The symptoms vary, but the disease, Beverly insists, is the same: "We're sinking — all these houses are sinking."
He traces the infection back to the development of Eastwick, trumpeted as the nation's largest urban-renewal project in the 1950s. It was achieved by eminent domain and, more to the point, by topping off swamps with silt and cinder — inadequate fill, inadequately compacted.
This is not a new problem. Beverly has been fighting the city on and off for more than a decade. And it's not just Eastwick. Government contracts to fill land in Logan in North Philadelphia — with coal ash carted in by politically connected contractors — laid the groundwork for what's now the Logan Triangle, 35 acres of desolation where an entire neighborhood was condemned. Cinder- and ash-filled creeks have also proven faulty ground for districts surrounding Logan, low-income areas like Feltonville, where some houses stand slanted and cracked and others were demolished. Overbrook, Mill Creek, Roxborough, Wissinoming — in pockets across the city, more than 1,000 houses built on improper fill have been leveled. No one knows exactly how many more may be affected, since the city's historical topographical maps are incomplete and residents say no ongoing monitoring appears to exist.
Residents say it's a problem created in large part by the redevelopment-planning, permit-granting, contract-allocating city government — a problem the city would rather forget. They say the city authorized, inspected and in some cases funded the developments to bolster its tax base, and has recoiled from dealing with them ever since. Even after studies found structural concerns, it's not clear the city followed up with recommended inspections or remediation.
Residents say someone should do something before the next house collapses or the next gas line explodes. Most have given up fighting City Hall. But the current "Actual Value Initiative" to reassess properties for tax purposes has reawakened the outrage of a few, like Beverly, who say that their homes are death traps — that even if they could sell them, their consciences forbid it.
"Now they're talking about fair market value? For something I can't sell?
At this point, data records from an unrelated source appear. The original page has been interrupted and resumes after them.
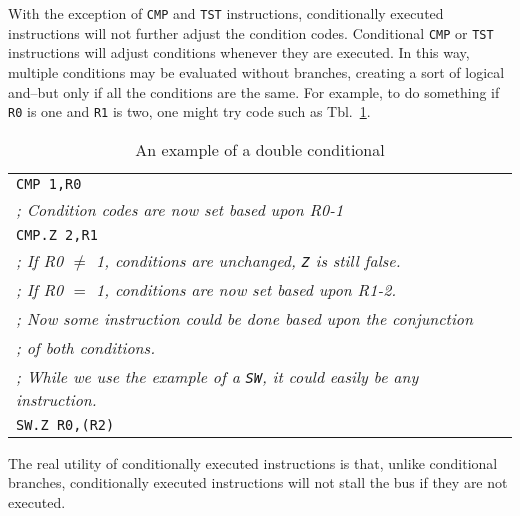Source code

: \documentclass{gqtekspec}
\begin{document}
With the exception of \hbox{\tt CMP} and \hbox{\tt TST} instructions,
conditionally executed instructions will not further adjust the condition
codes.  Conditional \hbox{\tt CMP} or \hbox{\tt TST} instructions will adjust
conditions whenever they are executed.  In this way, multiple conditions may
be evaluated without branches, creating a sort of logical and--but only if all
the conditions are the same.  For example, to do something if \hbox{\tt R0} is
one and \hbox{\tt R1} is two, one might try code such as
Tbl.~\ref{tbl:dbl-condition}.
\begin{table}\begin{center}
\begin{tabular}{l}
	{\tt CMP 1,R0} \\
	{\em ; Condition codes are now set based upon R0-1} \\
	{\tt CMP.Z 2,R1} \\
	{\em ; If R0 $\neq$ 1, conditions are unchanged, {\tt Z} is still false.} \\
	{\em ; If R0 $=$ 1, conditions are now set based upon R1-2.} \\
	{\em ; Now some instruction could be done based upon the conjunction} \\
	{\em ; of both conditions.} \\
	{\em ; While we use the example of a {\tt SW}, it could easily be any
		instruction.} \\
	{\tt SW.Z R0,(R2)} \\
\end{tabular}
\caption{An example of a double conditional}\label{tbl:dbl-condition}
\end{center}\end{table}

The real utility of conditionally executed instructions is that, unlike
conditional branches, conditionally executed instructions will not stall
the bus if they are not executed.
\end{document}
Here's what I'm saying — [the mayor] should meet with us and discuss: Where do we go from here?" Beverly says. "How do we come to the conclusion that our problem is a city problem?"
To sort through this mess, it helps to remember that Philly didn't start out as a flat, grid-ready plain (though most of it was filled more conscientiously than Eastwick).
"Typically, the city would provide fill for the streets, and leave bringing individual plots up to grade to the developers," says Adam Levine, historical consultant to the Philadelphia Water Department. "I'm not sure that in the 19th century and early 20th century there was the best oversight of that process on the part of the city government."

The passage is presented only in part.